■ **What is required**
Return every line of the entries that includes the word "표시됩니다".

■ **Exercise materials**
<<<<

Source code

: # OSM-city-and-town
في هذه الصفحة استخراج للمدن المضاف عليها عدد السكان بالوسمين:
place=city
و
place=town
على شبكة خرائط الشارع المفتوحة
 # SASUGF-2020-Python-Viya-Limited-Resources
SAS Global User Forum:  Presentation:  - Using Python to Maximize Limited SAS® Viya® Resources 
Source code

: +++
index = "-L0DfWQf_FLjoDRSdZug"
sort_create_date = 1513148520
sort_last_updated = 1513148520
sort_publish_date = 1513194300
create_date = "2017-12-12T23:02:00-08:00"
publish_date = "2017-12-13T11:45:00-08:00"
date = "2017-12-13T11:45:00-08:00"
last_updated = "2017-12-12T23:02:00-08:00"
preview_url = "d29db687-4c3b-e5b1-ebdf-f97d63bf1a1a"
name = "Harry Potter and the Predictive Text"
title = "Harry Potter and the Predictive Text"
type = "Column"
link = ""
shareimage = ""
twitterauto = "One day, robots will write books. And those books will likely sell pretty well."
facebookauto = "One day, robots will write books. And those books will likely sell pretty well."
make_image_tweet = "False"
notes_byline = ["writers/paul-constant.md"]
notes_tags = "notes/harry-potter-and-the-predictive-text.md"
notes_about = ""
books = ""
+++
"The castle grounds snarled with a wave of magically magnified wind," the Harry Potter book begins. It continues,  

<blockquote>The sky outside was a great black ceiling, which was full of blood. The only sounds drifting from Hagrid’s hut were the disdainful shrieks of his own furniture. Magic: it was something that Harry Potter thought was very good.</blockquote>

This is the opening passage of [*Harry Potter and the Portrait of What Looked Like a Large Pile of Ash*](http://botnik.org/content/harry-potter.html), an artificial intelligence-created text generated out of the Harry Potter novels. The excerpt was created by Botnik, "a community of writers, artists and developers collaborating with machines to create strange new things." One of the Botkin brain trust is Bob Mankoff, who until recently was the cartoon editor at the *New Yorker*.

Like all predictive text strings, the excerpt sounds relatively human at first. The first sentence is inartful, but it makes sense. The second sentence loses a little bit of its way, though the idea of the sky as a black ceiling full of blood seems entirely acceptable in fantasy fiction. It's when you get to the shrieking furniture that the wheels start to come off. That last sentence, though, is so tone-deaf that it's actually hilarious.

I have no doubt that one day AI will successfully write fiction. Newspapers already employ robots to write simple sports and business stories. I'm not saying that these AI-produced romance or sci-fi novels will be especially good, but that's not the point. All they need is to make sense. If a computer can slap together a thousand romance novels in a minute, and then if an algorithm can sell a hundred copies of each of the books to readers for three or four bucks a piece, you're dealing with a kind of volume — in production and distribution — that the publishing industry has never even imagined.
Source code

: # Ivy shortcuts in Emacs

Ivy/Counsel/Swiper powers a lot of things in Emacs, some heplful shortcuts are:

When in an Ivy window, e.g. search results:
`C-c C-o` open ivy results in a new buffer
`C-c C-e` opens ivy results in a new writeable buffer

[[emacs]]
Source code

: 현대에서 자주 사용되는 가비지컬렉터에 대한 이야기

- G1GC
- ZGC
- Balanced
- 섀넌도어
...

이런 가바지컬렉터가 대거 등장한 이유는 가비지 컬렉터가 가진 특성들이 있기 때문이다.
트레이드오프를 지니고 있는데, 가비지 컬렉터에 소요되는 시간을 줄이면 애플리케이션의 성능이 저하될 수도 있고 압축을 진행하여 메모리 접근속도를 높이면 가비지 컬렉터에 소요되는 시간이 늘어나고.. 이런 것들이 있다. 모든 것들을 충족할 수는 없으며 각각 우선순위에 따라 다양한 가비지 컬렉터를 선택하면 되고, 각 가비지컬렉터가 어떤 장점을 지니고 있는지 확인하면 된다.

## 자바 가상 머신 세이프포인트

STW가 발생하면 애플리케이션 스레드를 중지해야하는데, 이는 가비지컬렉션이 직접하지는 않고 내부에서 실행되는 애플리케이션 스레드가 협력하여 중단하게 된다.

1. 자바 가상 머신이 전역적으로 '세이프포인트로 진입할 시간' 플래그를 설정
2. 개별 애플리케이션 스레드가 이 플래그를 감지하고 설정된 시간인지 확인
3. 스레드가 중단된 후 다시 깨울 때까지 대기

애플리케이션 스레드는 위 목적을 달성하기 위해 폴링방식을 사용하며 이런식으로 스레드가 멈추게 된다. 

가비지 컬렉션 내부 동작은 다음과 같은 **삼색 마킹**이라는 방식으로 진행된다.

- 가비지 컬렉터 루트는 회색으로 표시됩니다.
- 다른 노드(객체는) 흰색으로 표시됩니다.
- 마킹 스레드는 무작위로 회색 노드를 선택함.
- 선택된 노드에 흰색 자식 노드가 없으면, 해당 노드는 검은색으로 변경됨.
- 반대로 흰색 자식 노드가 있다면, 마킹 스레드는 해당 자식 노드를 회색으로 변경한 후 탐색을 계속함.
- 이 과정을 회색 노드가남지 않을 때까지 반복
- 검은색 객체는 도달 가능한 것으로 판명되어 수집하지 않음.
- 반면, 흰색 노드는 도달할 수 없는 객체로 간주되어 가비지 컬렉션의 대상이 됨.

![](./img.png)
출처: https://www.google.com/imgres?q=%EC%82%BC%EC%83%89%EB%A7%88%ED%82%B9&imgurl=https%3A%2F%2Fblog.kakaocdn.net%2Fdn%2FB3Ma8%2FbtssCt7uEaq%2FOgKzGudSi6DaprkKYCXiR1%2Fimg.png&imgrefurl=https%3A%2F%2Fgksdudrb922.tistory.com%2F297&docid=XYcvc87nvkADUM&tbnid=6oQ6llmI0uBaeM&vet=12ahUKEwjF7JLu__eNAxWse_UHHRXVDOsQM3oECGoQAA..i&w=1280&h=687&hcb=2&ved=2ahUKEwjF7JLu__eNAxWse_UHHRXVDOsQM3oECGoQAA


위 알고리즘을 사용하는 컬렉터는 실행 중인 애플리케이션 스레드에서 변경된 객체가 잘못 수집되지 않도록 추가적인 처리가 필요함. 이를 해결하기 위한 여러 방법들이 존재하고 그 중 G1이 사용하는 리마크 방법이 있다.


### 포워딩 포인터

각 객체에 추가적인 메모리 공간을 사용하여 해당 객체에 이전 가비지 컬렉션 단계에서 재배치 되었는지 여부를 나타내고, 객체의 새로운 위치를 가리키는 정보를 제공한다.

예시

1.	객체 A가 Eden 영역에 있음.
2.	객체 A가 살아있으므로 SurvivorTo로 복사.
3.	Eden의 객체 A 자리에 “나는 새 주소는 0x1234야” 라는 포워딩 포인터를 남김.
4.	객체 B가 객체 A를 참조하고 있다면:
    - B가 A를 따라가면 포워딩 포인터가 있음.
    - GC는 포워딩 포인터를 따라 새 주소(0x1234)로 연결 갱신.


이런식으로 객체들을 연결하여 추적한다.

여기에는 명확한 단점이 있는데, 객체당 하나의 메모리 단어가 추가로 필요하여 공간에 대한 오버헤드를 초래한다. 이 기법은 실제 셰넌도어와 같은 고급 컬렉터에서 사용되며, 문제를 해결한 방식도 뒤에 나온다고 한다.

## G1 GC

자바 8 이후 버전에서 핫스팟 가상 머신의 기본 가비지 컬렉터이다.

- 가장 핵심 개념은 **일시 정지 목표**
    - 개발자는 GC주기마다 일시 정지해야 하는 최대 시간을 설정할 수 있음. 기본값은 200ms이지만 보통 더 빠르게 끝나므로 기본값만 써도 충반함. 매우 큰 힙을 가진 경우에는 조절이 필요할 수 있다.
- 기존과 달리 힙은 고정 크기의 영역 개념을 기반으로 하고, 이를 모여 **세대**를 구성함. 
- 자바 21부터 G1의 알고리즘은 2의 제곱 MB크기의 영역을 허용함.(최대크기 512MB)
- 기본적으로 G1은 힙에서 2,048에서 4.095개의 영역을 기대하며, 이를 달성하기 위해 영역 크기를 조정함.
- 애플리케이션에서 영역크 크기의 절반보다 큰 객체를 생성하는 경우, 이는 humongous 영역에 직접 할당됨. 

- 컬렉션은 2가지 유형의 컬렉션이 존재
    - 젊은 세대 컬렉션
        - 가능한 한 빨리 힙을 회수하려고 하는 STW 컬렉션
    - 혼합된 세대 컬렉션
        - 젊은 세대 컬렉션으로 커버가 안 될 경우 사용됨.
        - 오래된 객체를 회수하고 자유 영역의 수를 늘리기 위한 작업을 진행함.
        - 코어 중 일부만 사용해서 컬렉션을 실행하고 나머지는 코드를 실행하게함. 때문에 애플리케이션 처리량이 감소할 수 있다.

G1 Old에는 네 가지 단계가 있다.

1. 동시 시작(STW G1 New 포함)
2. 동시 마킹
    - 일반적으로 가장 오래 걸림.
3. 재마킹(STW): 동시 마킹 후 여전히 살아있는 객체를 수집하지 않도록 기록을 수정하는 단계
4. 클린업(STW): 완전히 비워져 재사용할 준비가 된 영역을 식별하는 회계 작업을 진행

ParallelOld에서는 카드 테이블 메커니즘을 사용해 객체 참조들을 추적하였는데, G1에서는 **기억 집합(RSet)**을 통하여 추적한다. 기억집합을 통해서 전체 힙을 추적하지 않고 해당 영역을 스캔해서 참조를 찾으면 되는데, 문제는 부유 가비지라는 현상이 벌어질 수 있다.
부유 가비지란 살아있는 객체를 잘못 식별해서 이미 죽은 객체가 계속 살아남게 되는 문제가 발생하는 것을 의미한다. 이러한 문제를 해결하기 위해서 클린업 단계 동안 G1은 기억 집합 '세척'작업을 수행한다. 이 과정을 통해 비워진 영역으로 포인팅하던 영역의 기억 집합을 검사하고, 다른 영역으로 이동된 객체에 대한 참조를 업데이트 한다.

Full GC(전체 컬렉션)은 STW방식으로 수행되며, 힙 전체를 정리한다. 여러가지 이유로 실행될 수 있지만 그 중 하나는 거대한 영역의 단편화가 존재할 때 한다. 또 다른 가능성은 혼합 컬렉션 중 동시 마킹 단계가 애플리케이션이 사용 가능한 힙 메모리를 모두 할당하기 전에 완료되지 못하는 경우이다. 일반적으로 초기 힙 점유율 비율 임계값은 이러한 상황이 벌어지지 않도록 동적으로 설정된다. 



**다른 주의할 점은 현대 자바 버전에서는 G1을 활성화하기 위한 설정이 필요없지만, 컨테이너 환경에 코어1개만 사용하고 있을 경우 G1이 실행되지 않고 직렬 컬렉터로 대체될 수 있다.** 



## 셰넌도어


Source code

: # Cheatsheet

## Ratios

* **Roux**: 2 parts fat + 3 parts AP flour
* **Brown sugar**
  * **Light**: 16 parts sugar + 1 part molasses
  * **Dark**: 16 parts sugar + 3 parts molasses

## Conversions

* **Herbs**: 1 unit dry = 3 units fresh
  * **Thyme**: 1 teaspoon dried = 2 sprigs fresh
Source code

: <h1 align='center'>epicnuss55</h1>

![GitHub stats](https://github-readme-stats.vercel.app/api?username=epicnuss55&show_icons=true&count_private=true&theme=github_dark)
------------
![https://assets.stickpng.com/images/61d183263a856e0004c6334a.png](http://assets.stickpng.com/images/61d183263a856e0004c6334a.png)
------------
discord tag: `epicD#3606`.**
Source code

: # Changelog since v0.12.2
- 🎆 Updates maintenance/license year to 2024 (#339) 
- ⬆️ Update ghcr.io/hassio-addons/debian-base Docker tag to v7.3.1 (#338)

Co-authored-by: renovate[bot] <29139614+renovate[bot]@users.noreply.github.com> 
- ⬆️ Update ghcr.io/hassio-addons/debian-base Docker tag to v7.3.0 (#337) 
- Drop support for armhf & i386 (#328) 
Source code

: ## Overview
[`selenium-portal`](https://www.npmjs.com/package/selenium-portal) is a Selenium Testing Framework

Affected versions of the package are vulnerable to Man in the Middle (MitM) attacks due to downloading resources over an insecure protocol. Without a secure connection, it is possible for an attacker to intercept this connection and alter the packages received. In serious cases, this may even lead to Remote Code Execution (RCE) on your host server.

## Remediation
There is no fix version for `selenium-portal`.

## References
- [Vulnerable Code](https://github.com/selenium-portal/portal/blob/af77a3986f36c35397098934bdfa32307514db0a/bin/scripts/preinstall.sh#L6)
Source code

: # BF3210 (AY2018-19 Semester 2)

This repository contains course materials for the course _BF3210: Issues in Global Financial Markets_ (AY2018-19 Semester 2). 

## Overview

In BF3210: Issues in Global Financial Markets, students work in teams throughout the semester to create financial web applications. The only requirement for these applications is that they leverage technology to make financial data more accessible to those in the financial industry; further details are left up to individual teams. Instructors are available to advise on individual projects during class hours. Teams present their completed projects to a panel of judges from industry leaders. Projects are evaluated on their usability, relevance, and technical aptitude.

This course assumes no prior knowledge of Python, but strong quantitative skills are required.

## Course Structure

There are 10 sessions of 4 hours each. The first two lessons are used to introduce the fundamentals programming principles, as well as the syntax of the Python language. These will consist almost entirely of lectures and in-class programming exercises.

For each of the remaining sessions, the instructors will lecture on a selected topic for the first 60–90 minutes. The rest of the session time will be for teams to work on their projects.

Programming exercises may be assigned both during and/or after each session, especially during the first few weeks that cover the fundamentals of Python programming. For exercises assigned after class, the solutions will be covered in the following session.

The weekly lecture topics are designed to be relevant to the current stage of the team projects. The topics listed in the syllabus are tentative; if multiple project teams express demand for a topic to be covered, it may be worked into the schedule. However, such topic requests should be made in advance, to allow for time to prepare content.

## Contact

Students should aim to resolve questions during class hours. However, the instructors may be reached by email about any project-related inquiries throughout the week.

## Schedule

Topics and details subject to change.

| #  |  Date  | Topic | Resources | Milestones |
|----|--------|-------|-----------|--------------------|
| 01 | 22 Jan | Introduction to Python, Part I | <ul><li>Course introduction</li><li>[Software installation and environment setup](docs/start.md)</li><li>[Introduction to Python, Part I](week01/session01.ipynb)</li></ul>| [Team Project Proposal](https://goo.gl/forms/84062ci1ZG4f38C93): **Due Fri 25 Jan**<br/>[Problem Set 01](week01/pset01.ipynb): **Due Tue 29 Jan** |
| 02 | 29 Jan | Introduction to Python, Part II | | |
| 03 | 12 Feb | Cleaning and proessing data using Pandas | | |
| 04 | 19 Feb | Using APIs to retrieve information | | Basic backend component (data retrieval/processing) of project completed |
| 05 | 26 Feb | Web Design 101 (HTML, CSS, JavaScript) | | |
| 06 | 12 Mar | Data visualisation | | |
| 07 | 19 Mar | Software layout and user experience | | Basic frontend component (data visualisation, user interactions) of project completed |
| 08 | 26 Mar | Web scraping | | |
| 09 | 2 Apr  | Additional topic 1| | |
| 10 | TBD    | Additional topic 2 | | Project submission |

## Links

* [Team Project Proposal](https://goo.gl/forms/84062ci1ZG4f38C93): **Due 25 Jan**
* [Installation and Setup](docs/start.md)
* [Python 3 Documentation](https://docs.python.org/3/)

>>>>

■ **Expected output**
- 가비지 컬렉터 루트는 회색으로 표시됩니다.
- 다른 노드(객체는) 흰색으로 표시됩니다.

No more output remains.